Exercise goal: Which of the lines below include the word "auch"? Pull each one out.

Input for this task:
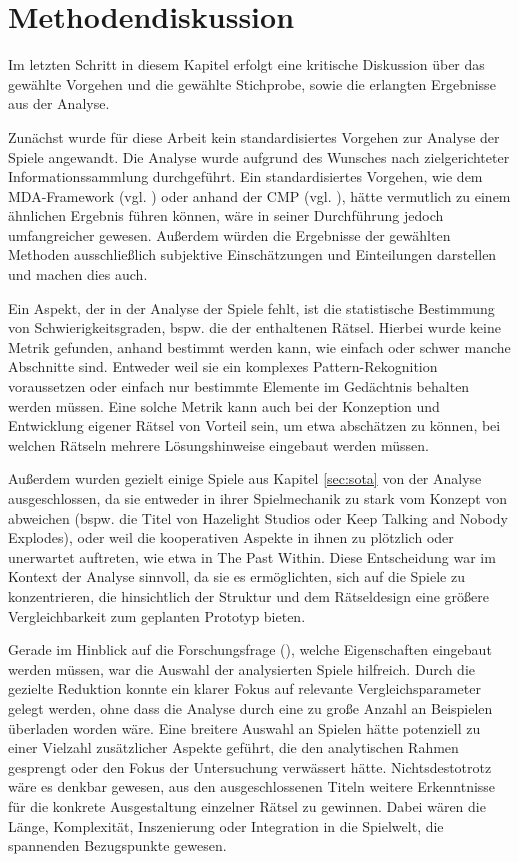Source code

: \section{Methodendiskussion}\label{sec:analysis-discussion}
Im letzten Schritt in diesem Kapitel erfolgt eine kritische Diskussion über das gewählte Vorgehen und die gewählte Stichprobe, sowie die erlangten Ergebnisse aus der Analyse.

Zunächst wurde für diese Arbeit kein standardisiertes Vorgehen zur Analyse der Spiele angewandt. Die Analyse wurde aufgrund des Wunsches nach zielgerichteter Informationssammlung durchgeführt. Ein standardisiertes Vorgehen, wie dem \ac{MDA}-Framework (vgl. \cite{hunicke_mda_2004}) oder anhand der \ac{CMP} (vgl. \cite{seif_el-nasr_understanding_2010}), hätte vermutlich zu einem ähnlichen Ergebnis führen können, wäre in seiner Durchführung jedoch umfangreicher gewesen.
Außerdem würden die Ergebnisse der gewählten Methoden ausschließlich subjektive Einschätzungen und Einteilungen darstellen und machen dies auch.

Ein Aspekt, der in der Analyse der Spiele fehlt, ist die statistische Bestimmung von Schwierigkeitsgraden, bspw. die der enthaltenen Rätsel. Hierbei wurde keine Metrik gefunden, anhand bestimmt werden kann, wie einfach oder schwer manche Abschnitte sind. Entweder weil sie ein komplexes Pattern-Rekognition voraussetzen oder einfach nur bestimmte Elemente im Gedächtnis behalten werden müssen. Eine solche Metrik kann auch bei der Konzeption und Entwicklung eigener Rätsel von Vorteil sein, um etwa abschätzen zu können, bei welchen Rätseln mehrere Lösungshinweise eingebaut werden müssen.

Außerdem wurden gezielt einige Spiele aus Kapitel \ref{sec:sota} von der Analyse ausgeschlossen, da sie entweder in ihrer Spielmechanik zu stark vom Konzept von  abweichen (bspw. die Titel von Hazelight Studios oder Keep Talking and Nobody Explodes), oder weil die kooperativen Aspekte in ihnen zu plötzlich oder unerwartet auftreten, wie etwa in The Past Within. Diese Entscheidung war im Kontext der Analyse sinnvoll, da sie es ermöglichten, sich auf die Spiele zu konzentrieren, die hinsichtlich der Struktur und dem Rätseldesign eine größere Vergleichbarkeit zum geplanten Prototyp bieten.

Gerade im Hinblick auf die Forschungsfrage (), welche Eigenschaften eingebaut werden müssen, war die Auswahl der analysierten Spiele hilfreich. Durch die gezielte Reduktion konnte ein klarer Fokus auf relevante Vergleichsparameter gelegt werden, ohne dass die Analyse durch eine zu große Anzahl an Beispielen überladen worden wäre. Eine breitere Auswahl an Spielen hätte potenziell zu einer Vielzahl zusätzlicher Aspekte geführt, die den analytischen Rahmen gesprengt oder den Fokus der Untersuchung verwässert hätte.
Nichtsdestotrotz wäre es denkbar gewesen, aus den ausgeschlossenen Titeln weitere Erkenntnisse für die konkrete Ausgestaltung einzelner Rätsel zu gewinnen. Dabei wären die Länge, Komplexität, Inszenierung oder Integration in die Spielwelt, die spannenden Bezugspunkte gewesen. 

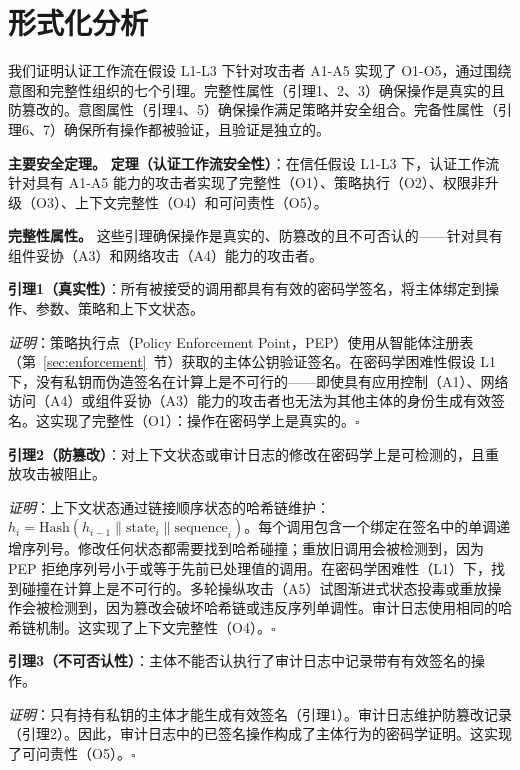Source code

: \section{形式化分析}
\label{sec:formal-analysis}

我们证明认证工作流在假设 L1-L3 下针对攻击者 A1-A5 实现了 O1-O5，通过围绕意图和完整性组织的七个引理。完整性属性（引理1、2、3）确保操作是真实的且防篡改的。意图属性（引理4、5）确保操作满足策略并安全组合。完备性属性（引理6、7）确保所有操作都被验证，且验证是独立的。

\noindent\textbf{主要安全定理。} \textbf{定理（认证工作流安全性）}：在信任假设 L1-L3 下，认证工作流针对具有 A1-A5 能力的攻击者实现了完整性（O1）、策略执行（O2）、权限非升级（O3）、上下文完整性（O4）和可问责性（O5）。

\noindent\textbf{完整性属性。} 这些引理确保操作是真实的、防篡改的且不可否认的——针对具有组件妥协（A3）和网络攻击（A4）能力的攻击者。

\textbf{引理1（真实性）}：所有被接受的调用都具有有效的密码学签名，将主体绑定到操作、参数、策略和上下文状态。

\textit{证明}：策略执行点（Policy Enforcement Point，PEP）使用从智能体注册表（第~\ref{sec:enforcement}~节）获取的主体公钥验证签名。在密码学困难性假设 L1 下，没有私钥而伪造签名在计算上是不可行的——即使具有应用控制（A1）、网络访问（A4）或组件妥协（A3）能力的攻击者也无法为其他主体的身份生成有效签名。这实现了完整性（O1）：操作在密码学上是真实的。$\square$

\textbf{引理2（防篡改）}：对上下文状态或审计日志的修改在密码学上是可检测的，且重放攻击被阻止。

\textit{证明}：上下文状态通过链接顺序状态的哈希链维护：$h_i = \text{Hash}(h_{i-1} \parallel \text{state}_i \parallel \text{sequence}_i)$。每个调用包含一个绑定在签名中的单调递增序列号。修改任何状态都需要找到哈希碰撞；重放旧调用会被检测到，因为 PEP 拒绝序列号小于或等于先前已处理值的调用。在密码学困难性（L1）下，找到碰撞在计算上是不可行的。多轮操纵攻击（A5）试图渐进式状态投毒或重放操作会被检测到，因为篡改会破坏哈希链或违反序列单调性。审计日志使用相同的哈希链机制。这实现了上下文完整性（O4）。$\square$

\textbf{引理3（不可否认性）}：主体不能否认执行了审计日志中记录带有有效签名的操作。

\textit{证明}：只有持有私钥的主体才能生成有效签名（引理1）。审计日志维护防篡改记录（引理2）。因此，审计日志中的已签名操作构成了主体行为的密码学证明。这实现了可问责性（O5）。$\square$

Reply to the task:
Außerdem würden die Ergebnisse der gewählten Methoden ausschließlich subjektive Einschätzungen und Einteilungen darstellen und machen dies auch.
Ein Aspekt, der in der Analyse der Spiele fehlt, ist die statistische Bestimmung von Schwierigkeitsgraden, bspw. die der enthaltenen Rätsel. Hierbei wurde keine Metrik gefunden, anhand bestimmt werden kann, wie einfach oder schwer manche Abschnitte sind. Entweder weil sie ein komplexes Pattern-Rekognition voraussetzen oder einfach nur bestimmte Elemente im Gedächtnis behalten werden müssen. Eine solche Metrik kann auch bei der Konzeption und Entwicklung eigener Rätsel von Vorteil sein, um etwa abschätzen zu können, bei welchen Rätseln mehrere Lösungshinweise eingebaut werden müssen.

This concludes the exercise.